-- Opening Marker --

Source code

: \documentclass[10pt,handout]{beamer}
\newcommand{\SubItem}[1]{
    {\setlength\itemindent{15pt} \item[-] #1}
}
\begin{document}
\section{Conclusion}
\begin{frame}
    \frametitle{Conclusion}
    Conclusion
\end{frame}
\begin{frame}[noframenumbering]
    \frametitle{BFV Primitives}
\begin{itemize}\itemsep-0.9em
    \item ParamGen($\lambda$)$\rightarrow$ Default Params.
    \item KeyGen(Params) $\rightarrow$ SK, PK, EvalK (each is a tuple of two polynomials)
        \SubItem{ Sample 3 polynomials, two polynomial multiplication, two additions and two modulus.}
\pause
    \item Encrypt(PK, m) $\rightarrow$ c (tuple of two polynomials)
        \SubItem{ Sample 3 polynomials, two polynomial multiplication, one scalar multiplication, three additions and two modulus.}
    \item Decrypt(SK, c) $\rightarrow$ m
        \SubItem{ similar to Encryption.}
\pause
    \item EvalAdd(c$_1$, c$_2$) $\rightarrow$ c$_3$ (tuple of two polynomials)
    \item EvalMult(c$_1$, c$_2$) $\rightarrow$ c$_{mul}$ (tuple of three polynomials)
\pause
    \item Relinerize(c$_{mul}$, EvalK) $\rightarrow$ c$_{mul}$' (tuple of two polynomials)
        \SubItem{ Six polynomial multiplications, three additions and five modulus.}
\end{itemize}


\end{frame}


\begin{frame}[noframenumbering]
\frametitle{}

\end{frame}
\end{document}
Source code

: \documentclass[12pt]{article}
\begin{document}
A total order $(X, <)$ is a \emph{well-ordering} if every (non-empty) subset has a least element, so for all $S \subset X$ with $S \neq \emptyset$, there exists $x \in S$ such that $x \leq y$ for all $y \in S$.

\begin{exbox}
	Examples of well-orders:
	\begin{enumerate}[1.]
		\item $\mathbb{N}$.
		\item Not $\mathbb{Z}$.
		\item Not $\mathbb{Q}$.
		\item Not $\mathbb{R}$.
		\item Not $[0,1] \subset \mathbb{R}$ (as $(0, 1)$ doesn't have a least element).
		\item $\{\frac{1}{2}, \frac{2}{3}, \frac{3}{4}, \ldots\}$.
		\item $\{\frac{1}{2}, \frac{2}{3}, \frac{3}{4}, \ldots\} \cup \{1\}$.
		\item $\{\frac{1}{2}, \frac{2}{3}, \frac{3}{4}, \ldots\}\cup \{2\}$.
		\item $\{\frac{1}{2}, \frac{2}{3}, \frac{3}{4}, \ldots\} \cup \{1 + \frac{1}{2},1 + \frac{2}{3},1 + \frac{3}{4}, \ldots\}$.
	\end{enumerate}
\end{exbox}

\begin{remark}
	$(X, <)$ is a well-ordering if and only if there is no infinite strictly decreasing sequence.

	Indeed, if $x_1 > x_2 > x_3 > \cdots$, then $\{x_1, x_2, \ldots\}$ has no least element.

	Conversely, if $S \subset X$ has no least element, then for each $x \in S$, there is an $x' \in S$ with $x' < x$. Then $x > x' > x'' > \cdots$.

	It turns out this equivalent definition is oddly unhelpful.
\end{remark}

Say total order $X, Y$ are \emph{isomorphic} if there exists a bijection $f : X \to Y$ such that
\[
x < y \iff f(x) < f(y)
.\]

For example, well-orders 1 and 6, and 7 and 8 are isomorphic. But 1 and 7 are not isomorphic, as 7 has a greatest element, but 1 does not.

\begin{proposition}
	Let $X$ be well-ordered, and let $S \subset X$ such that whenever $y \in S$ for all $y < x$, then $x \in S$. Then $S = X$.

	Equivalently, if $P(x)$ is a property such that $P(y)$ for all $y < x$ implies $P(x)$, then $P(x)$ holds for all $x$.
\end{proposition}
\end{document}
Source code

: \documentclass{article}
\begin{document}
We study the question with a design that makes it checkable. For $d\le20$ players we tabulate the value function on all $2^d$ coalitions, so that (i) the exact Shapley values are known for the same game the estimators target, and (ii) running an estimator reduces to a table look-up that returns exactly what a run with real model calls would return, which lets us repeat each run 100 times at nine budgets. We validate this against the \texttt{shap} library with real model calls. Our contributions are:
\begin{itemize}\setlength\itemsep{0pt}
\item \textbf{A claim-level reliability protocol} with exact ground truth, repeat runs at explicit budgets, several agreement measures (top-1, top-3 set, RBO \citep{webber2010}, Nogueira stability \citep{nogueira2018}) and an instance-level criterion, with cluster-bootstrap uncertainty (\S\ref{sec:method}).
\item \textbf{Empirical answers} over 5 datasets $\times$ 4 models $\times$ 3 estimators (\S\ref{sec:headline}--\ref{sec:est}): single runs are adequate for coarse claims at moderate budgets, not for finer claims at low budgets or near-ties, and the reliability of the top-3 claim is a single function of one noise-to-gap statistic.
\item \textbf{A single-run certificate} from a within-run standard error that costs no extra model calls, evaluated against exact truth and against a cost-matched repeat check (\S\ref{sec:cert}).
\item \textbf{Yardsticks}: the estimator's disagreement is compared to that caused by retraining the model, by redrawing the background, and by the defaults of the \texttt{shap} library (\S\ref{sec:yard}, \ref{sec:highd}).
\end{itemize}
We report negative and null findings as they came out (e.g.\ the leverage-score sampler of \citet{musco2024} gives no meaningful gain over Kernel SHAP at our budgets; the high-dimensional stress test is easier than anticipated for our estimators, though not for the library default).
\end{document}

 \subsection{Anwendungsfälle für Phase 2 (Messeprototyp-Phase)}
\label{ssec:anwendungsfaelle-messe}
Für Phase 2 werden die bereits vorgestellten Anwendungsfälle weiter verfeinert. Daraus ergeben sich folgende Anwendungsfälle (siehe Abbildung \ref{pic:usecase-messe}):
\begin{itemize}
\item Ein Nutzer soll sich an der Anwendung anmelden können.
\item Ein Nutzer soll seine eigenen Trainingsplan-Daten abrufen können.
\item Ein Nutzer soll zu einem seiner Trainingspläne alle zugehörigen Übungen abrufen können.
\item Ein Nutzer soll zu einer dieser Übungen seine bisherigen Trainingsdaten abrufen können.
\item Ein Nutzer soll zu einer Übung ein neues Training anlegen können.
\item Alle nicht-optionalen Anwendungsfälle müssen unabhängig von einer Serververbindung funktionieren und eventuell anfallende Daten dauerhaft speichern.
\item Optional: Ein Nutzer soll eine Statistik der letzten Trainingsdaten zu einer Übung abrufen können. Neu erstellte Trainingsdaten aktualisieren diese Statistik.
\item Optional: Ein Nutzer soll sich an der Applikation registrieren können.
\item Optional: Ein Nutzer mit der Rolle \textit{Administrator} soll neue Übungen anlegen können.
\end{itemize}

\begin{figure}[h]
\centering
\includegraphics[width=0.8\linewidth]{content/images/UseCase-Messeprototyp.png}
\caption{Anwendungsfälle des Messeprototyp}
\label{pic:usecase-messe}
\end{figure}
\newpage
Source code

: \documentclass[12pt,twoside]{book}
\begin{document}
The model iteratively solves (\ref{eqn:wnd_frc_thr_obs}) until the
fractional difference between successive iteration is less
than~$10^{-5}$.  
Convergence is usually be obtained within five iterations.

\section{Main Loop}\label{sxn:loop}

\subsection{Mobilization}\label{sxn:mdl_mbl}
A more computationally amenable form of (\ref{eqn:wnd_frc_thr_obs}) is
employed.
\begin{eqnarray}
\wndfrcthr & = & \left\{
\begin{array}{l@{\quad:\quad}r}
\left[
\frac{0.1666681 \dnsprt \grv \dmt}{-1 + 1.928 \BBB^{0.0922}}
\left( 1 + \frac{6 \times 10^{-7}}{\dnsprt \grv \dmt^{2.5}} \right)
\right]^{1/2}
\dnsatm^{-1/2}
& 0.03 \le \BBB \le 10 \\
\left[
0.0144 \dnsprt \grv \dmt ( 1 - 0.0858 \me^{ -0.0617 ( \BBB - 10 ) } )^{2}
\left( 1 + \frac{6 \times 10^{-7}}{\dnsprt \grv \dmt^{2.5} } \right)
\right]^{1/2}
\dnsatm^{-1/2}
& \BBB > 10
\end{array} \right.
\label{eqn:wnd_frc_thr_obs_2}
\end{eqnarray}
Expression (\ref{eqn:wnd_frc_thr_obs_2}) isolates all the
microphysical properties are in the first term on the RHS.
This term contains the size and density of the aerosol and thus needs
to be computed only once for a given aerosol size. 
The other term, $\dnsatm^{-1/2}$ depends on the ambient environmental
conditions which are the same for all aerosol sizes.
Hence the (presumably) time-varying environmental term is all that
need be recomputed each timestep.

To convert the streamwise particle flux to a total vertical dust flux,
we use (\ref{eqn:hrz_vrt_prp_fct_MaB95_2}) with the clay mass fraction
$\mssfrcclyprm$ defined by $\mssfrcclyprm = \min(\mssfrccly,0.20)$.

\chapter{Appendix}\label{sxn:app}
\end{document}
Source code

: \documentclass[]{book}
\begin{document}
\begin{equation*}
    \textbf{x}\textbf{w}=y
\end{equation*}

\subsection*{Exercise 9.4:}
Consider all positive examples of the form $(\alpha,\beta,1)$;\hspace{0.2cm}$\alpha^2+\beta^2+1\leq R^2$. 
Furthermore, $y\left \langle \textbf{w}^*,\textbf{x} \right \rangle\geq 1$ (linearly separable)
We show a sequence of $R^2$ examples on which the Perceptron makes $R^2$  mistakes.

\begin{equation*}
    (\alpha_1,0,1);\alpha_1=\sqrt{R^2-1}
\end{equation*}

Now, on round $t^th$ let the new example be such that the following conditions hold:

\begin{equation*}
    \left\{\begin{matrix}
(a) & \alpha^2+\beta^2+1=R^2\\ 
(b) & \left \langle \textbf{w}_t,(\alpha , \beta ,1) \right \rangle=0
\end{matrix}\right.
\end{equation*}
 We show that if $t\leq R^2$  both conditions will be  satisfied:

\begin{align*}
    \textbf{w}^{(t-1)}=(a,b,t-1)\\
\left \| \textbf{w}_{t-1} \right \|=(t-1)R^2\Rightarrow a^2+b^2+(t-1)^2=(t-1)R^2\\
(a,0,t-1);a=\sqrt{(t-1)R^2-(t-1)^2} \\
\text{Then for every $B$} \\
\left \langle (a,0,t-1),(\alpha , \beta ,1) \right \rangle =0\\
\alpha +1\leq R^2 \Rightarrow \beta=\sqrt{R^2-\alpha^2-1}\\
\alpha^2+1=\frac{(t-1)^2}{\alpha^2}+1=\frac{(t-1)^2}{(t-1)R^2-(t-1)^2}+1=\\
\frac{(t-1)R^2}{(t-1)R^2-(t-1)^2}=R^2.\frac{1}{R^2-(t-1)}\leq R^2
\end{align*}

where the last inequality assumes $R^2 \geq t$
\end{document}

-- Closing Marker --

* Brief
Within the listing above, count each line that holds the word "Übungen"; the answer is that number alone.

* Written reply
3